Of the NRC contributions, and to alleged below-market land purchases by the company, Simonelli said: "This evidence certainly provides cause to question the results and validity of the [city's] redevelopment investigation."

In Mount Holly, by contrast, an appellate decision said the town could redevelop Mt. Holly Gardens, a 43-acre, 327-unit residential complex with a largely black and Hispanic population.

The ruling in Citizens In Action et al. v. Township of Mt. Holly et al. found ample photographic and other evidence that much of the complex was dilapidated and overcrowded-conditions that apparently went a long way to satisfying the standards for seizure under Gallenthin.

"We demonstrated the clear connection between the well-documented conditions in the area and the problems those conditions caused regarding the public's health, safely and welfare," says Janice Talley the principal planner of H2M Associates, a Totowa engineering firm that prepared the redevelopment plan.

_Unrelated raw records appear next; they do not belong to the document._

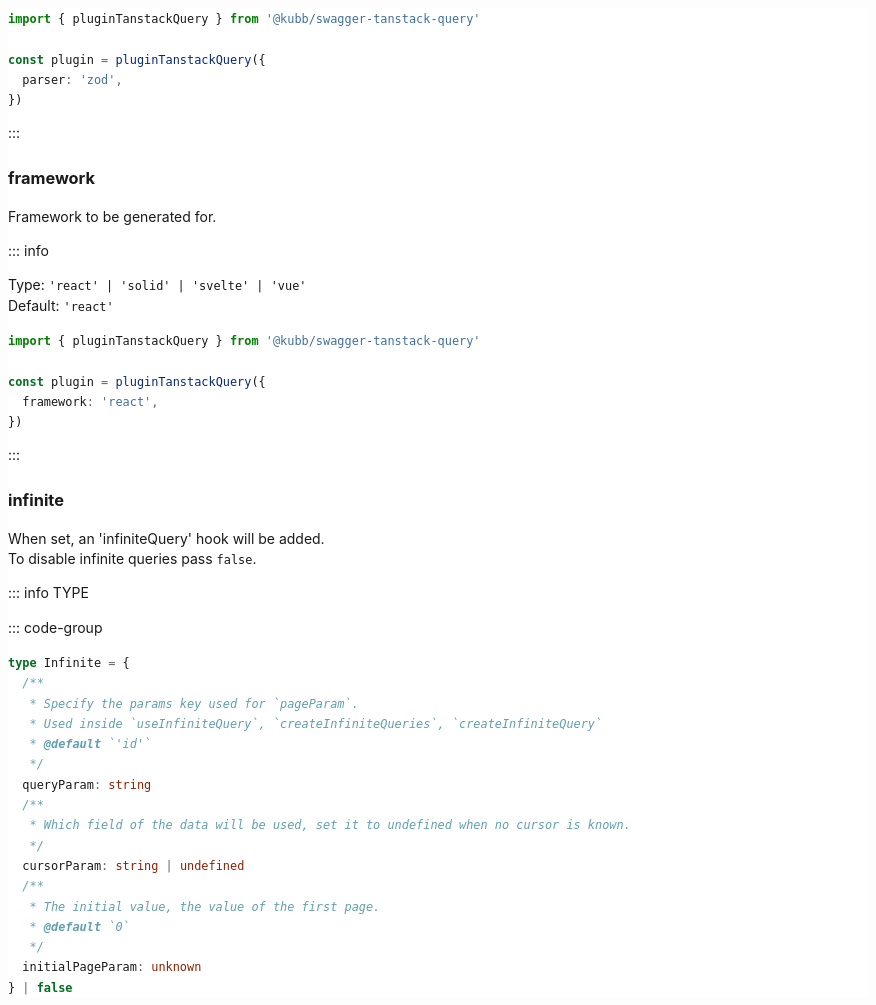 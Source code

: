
 ```typescript twoslash
import { pluginTanstackQuery } from '@kubb/swagger-tanstack-query'

const plugin = pluginTanstackQuery({
  parser: 'zod',
})
```

:::

### framework

Framework to be generated for.

::: info

Type: `'react' | 'solid' | 'svelte' | 'vue'` <br/>
Default: `'react'`

```typescript twoslash
import { pluginTanstackQuery } from '@kubb/swagger-tanstack-query'

const plugin = pluginTanstackQuery({
  framework: 'react',
})
```

:::

### infinite

When set, an 'infiniteQuery' hook will be added. <br/>
To disable infinite queries pass `false`.

::: info TYPE

::: code-group

```typescript [Infinite]
type Infinite = {
  /**
   * Specify the params key used for `pageParam`.
   * Used inside `useInfiniteQuery`, `createInfiniteQueries`, `createInfiniteQuery`
   * @default `'id'`
   */
  queryParam: string
  /**
   * Which field of the data will be used, set it to undefined when no cursor is known.
   */
  cursorParam: string | undefined
  /**
   * The initial value, the value of the first page.
   * @default `0`
   */
  initialPageParam: unknown
} | false
```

"We knew that some residents would object and that we would be sued," says Talley. "So we knew we'd have to provide a detailed evaluation that could stand up in court."

Eminent domain was formerly used mostly for public-use projects like highways. But as properly values headed upwards, local governments began eyeing underutilized properties that generated little tax revenue. The plan was to declare them blighted and then buy them up cheaply and sell the land to developers that promised to build upscale retail and residential establishments.

The practice got a legal boost two years ago when the U.S. Supreme Court ruled in Kelo et al. v. City of New London et al. that the Connecticut city could condemn and seize residential property for redevelopment even if the underlying properly was not blighted.

That decision galvanized opponents of eminent domain and spurred New Jersey Public Advocate Ronald Chen to issue a series of reports detailing alleged abuses in the state's use of eminent domain and calling for changes to safeguard the rights of properly holders.